**To do**
Below are the records; copy each line in which "cdot" can be found.

*** Records to process ***

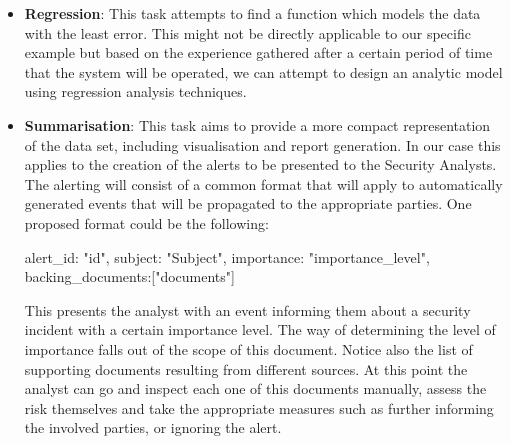 \documentclass[12pt]{article}
\newcounter{subsubsubsection}[subsubsection]
\begin{document}
\begin{itemize}
\item
\textbf{Regression}: This task attempts to find a function which models the data with the least error.
This might not be directly applicable to our specific example but based on the experience
gathered after a certain period of time that the system will be operated, we can attempt to
design an analytic model using regression analysis techniques.
\item
\textbf{Summarisation}: This task aims to provide a more compact representation of the data set, including visualisation and report generation. In our case this applies to the creation of the alerts to be presented to the Security Analysts. The alerting will consist of a common format that will apply to automatically generated events that will be propagated to the appropriate parties. One proposed format could be the following:
\begin{spverbatim}
{alert_id: "id", subject: "Subject", importance: "importance_level", backing_documents:["documents"]}
\end{spverbatim}
This presents the analyst with an event informing them about a security incident with a certain importance level. The way of determining the level of importance falls out of the scope of this document. Notice also the list of supporting documents resulting from different sources. At this point the analyst can go and inspect each one of this documents manually, assess the risk themselves and take the appropriate measures such as further informing the involved parties, or ignoring the alert.
\end{itemize}
\newpage
{}
\end{document}
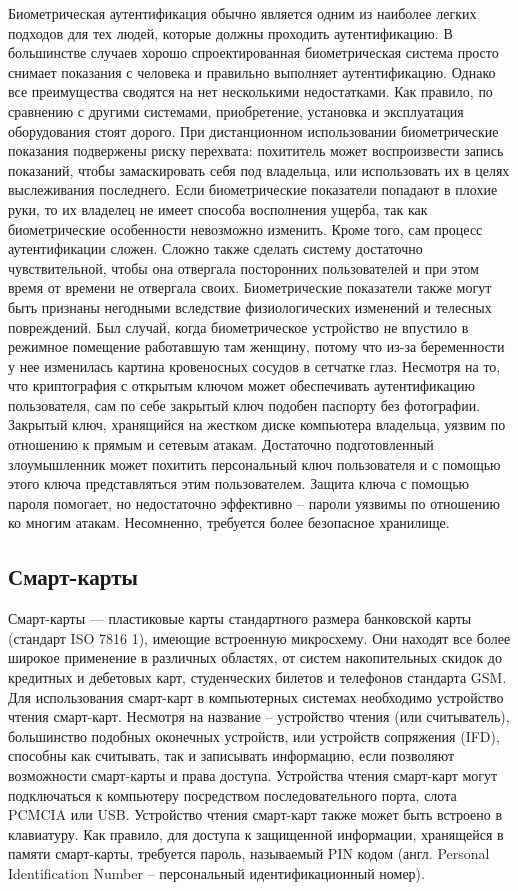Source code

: Биометрическая аутентификация обычно является одним из наиболее легких подходов
для тех людей, которые должны проходить аутентификацию. В большинстве случаев
хорошо спроектированная биометрическая система просто снимает показания с
человека и правильно выполняет аутентификацию. Однако все преимущества сводятся
на нет несколькими недостатками. Как правило, по сравнению с другими системами,
приобретение, установка и эксплуатация оборудования стоят дорого. При
дистанционном использовании биометрические показания подвержены риску перехвата:
похититель может воспроизвести запись показаний, чтобы замаскировать себя под
владельца, или использовать их в целях выслеживания последнего. Если
биометрические показатели попадают в плохие руки, то их владелец не имеет
способа восполнения ущерба, так как биометрические особенности невозможно
изменить. Кроме того, сам процесс аутентификации сложен. Сложно также сделать
систему достаточно чувствительной, чтобы она отвергала посторонних пользователей
и при этом время от времени не отвергала своих. Биометрические показатели также
могут быть признаны негодными вследствие физиологических изменений и телесных
повреждений. Был случай, когда биометрическое устройство не впустило в режимное
помещение работавшую там женщину, потому что из-за беременности у нее изменилась
картина кровеносных сосудов в сетчатке глаз. Несмотря на то, что криптография с
открытым ключом может обеспечивать аутентификацию пользователя, сам по себе
закрытый ключ подобен паспорту без фотографии. Закрытый ключ, хранящийся на
жестком диске компьютера владельца, уязвим по отношению к прямым и сетевым
атакам. Достаточно подготовленный злоумышленник может похитить персональный ключ
пользователя и с помощью этого ключа представляться этим пользователем. Защита
ключа с помощью пароля помогает, но недостаточно эффективно -- пароли уязвимы по
отношению ко многим атакам. Несомненно, требуется более безопасное хранилище.

\subsection{Смарт-карты}

Смарт-карты --- пластиковые карты стандартного размера банковской карты
(стандарт ISO 7816 1), имеющие встроенную микросхему. Они находят все более широкое
применение в различных областях, от систем накопительных скидок до кредитных и
дебетовых карт, студенческих билетов и телефонов стандарта GSM. Для
использования смарт-карт в компьютерных системах необходимо устройство чтения
смарт-карт. Несмотря на название -- устройство чтения (или считыватель),
большинство подобных оконечных устройств, или устройств сопряжения (IFD),
способны как считывать, так и записывать информацию, если позволяют возможности
смарт-карты и права доступа. Устройства чтения смарт-карт могут подключаться к
компьютеру посредством последовательного порта, слота PCMCIA или USB. Устройство
чтения смарт-карт также может быть встроено в клавиатуру. Как правило, для
доступа к защищенной информации, хранящейся в памяти смарт-карты, требуется
пароль, называемый PIN кодом (англ. Personal Identification Number --
персональный идентификационный номер).~\cite{thesis_smart_card}

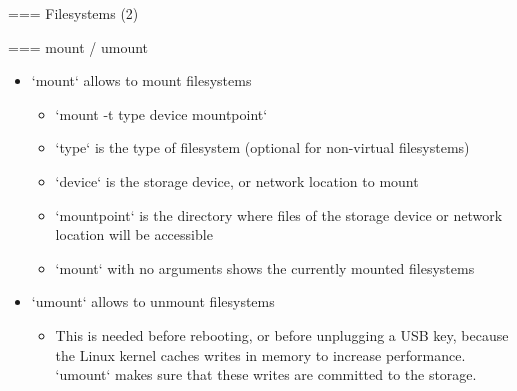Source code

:=== Filesystems (2)


=== mount / umount
  \begin{itemize}
  \item `mount` allows to mount filesystems
    \begin{itemize}
    \item `mount -t type device mountpoint`
    \item `type` is the type of filesystem (optional for
	non-virtual filesystems)
    \item `device` is the storage device, or network location to
      mount
    \item `mountpoint` is the directory where files of the
      storage device or network location will be accessible
    \item `mount` with no arguments shows the currently mounted
      filesystems
    \end{itemize}
  \item `umount` allows to unmount filesystems
    \begin{itemize}
    \item This is needed before rebooting, or before unplugging a USB
      key, because the Linux kernel caches writes in memory to
      increase performance. `umount` makes sure that these writes are
      committed to the storage.
    \end{itemize}
  \end{itemize}


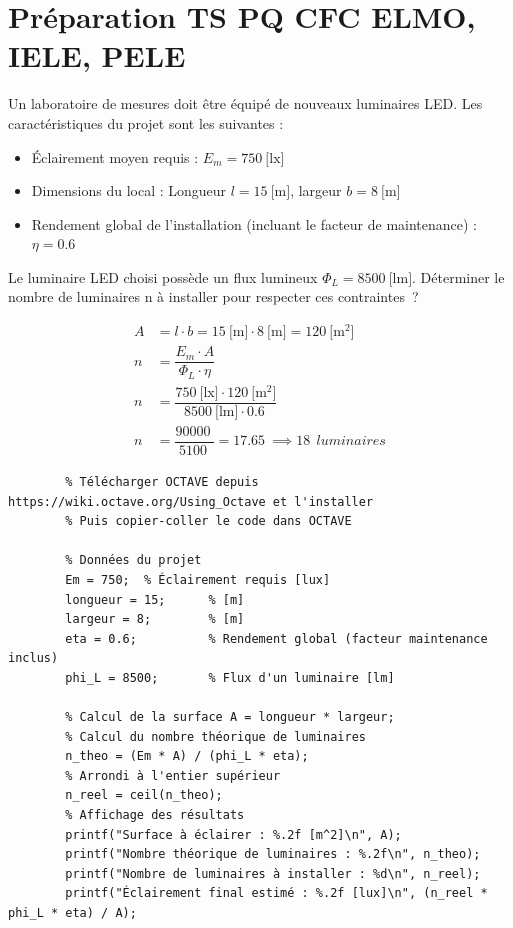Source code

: \documentclass[a4paper,11pt,answers,addpoints]{exam}
\begin{document}
	
	
	\unframedsolutions
	\pointsinmargin
	\bracketedpoints
	\section*{Préparation TS PQ CFC ELMO, IELE, PELE}
	\begin{questions}

\question[9]
Un laboratoire de mesures doit être équipé de nouveaux luminaires LED. Les caractéristiques du projet sont les suivantes : 
\begin{itemize} 
	\item Éclairement moyen requis : $E_m = \qty{750}{[\lux]}$ 
	\item Dimensions du local : Longueur $l = \qty{15}{[\meter]}$, largeur $b = \qty{8}{[\meter]}$ 
	\item Rendement global de l'installation (incluant le facteur de maintenance) : $\eta = \qty{0,6}{}$ 
	\end{itemize} 
	Le luminaire LED choisi possède un flux lumineux $\Phi_L = \qty{8500}{[\lumen]}$. Déterminer le nombre de luminaires n à installer pour respecter ces contraintes~?
\begin{solution} 
	\begin{align*} 
		A &= l \cdot b = \qty{15}{[\meter]} \cdot \qty{8}{[\meter]} = \qty{120}{[\meter^2]} \\[6pt] 
		n &= \dfrac{E_m \cdot A}{\Phi_L \cdot \eta} \\[6pt] 
		n &= \dfrac{\qty{750}{[\lux]} \cdot \qty{120}{[\meter^2]}}{\qty{8500}{[\lumen]} \cdot \qty{0,6}{}} \\[6pt] 
		n &= \dfrac{\qty{90000}{}}{\qty{5100}{}} = \qty{17,65}{} \implies \qty{18}{~luminaires} 
	\end{align*}
	\begin{verbatim} 
		% Télécharger OCTAVE depuis https://wiki.octave.org/Using_Octave et l'installer 
		% Puis copier-coller le code dans OCTAVE
		
		% Données du projet 
		Em = 750;  % Éclairement requis [lux] 
		longueur = 15;      % [m] 
		largeur = 8;        % [m] 
		eta = 0.6;          % Rendement global (facteur maintenance inclus) 
		phi_L = 8500;       % Flux d'un luminaire [lm]
		
		% Calcul de la surface A = longueur * largeur;
		% Calcul du nombre théorique de luminaires 
		n_theo = (Em * A) / (phi_L * eta);
		% Arrondi à l'entier supérieur 
		n_reel = ceil(n_theo);
		% Affichage des résultats 
		printf("Surface à éclairer : %.2f [m^2]\n", A); 
		printf("Nombre théorique de luminaires : %.2f\n", n_theo); 
		printf("Nombre de luminaires à installer : %d\n", n_reel); 
		printf("Éclairement final estimé : %.2f [lux]\n", (n_reel * phi_L * eta) / A); 
	\end{verbatim} 
\end{solution}
\end{questions}
\end{document}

***

**Your response**
		A &= l \cdot b = \qty{15}{[\meter]} \cdot \qty{8}{[\meter]} = \qty{120}{[\meter^2]} \\[6pt] 
		n &= \dfrac{E_m \cdot A}{\Phi_L \cdot \eta} \\[6pt] 
		n &= \dfrac{\qty{750}{[\lux]} \cdot \qty{120}{[\meter^2]}}{\qty{8500}{[\lumen]} \cdot \qty{0,6}{}} \\[6pt] 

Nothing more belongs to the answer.